La guerre au cœur des événements
La doctrine des révolutionnaires est au départ très nettement partagée entre deux préoccupations, la dimension universelle de la Déclaration des droits de l’homme adoptée le 26 août 1789, et celle du décret adopté par l’Assemblée constituante le 16 mai 1790 : « [La France] n’emploiera jamais ses forces contre la liberté d’aucun peuple ». Très vite, les événements en ont décidé autrement.
Dès octobre 1789, après que le roi ait été ramené de force à Paris, son propre frère le futur Charles X prend la tête d’un vaste mouvement d’émigration en Europe, notamment à Coblence où il appelle les souverains étrangers à former une coalition pour intervenir au plus vite avant que l’incendie ne gagne le reste du continent. Le 20 juin 1791 Louis XVI - qui tente de rejoindre ces armées - est arrêté à Varennes, moment décisif qui rompt le charme d’une possible entente et d’une possible stabilisation de la révolution autour d’un projet de monarchie constitutionnelle légitimé par le suffrage censitaire.

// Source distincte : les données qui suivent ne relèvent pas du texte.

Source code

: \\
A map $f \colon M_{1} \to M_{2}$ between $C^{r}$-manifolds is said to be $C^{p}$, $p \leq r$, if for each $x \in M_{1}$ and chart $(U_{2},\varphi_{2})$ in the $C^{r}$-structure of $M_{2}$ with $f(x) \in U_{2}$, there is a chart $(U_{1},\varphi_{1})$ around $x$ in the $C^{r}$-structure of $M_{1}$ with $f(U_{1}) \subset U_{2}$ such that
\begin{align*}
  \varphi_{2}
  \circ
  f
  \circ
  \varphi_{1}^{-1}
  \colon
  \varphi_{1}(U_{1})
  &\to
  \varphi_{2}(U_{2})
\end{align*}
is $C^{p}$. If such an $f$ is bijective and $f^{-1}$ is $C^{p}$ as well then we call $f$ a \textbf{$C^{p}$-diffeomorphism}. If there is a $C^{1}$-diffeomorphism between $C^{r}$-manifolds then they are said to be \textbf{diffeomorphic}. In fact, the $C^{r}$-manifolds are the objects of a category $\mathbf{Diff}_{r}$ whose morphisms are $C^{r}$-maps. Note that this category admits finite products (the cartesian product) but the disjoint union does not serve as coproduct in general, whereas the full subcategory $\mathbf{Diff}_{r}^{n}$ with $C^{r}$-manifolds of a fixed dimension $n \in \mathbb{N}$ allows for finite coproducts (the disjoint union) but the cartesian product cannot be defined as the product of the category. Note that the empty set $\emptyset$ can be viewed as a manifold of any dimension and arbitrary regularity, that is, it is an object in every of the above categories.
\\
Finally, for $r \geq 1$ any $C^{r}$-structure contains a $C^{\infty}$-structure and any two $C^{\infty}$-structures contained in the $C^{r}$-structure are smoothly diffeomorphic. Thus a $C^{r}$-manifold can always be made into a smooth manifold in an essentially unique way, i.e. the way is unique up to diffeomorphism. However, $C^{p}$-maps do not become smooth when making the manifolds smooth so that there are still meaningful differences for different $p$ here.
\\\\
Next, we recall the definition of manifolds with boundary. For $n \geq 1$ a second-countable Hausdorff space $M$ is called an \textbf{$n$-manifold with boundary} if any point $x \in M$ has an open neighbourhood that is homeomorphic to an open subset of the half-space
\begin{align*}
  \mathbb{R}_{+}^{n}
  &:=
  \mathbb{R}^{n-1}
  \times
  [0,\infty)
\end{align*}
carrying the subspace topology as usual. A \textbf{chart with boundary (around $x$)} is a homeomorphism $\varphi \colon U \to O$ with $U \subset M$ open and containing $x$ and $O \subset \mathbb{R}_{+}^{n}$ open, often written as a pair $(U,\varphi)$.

En avril 1792, le duc de Brunswick à la tête de l’armée Prussienne – après avoir écrasé la révolution dans les Provinces-Unies (les Pays-Bas actuels) – se voit déjà piller de fond en comble Paris à la tête de 40 000 hommes seulement. Mais au lieu de terroriser, il suscite la colère. Danton met sur pied une « Commune révolutionnaire » puis déclenche l’insurrection le 10 août 1792. Le 20 septembre à Valmy, une « armée de sabotiers » dépenaillés, rescapés de la débandade qui a littéralement explosé l’armée royale, résiste. Sous la mitraille, les soldats ne connaissent qu’une chose, « La Marseillaise », une piètre tactique militaire en apparence mais qui sidère l’Europe entière par sa nouveauté. Les 21 et 22 septembre avec la proclamation de la République et l’adoption du suffrage universel (masculin), l’heure est au « soldat-citoyen ».
C’est bien une « guerre révolutionnaire » que mène le nouveau régime. Deux décrets (le 19 novembre et le 15 décembre 1792) indiquent clairement les objectifs politiques qui sont recherchés : l’un qui accorde l’aide de la France « à tous les peuples qui voudront recouvrer la liberté », l’autre qui organise la propagande révolutionnaire dans les territoires étrangers occupés par l’armée française.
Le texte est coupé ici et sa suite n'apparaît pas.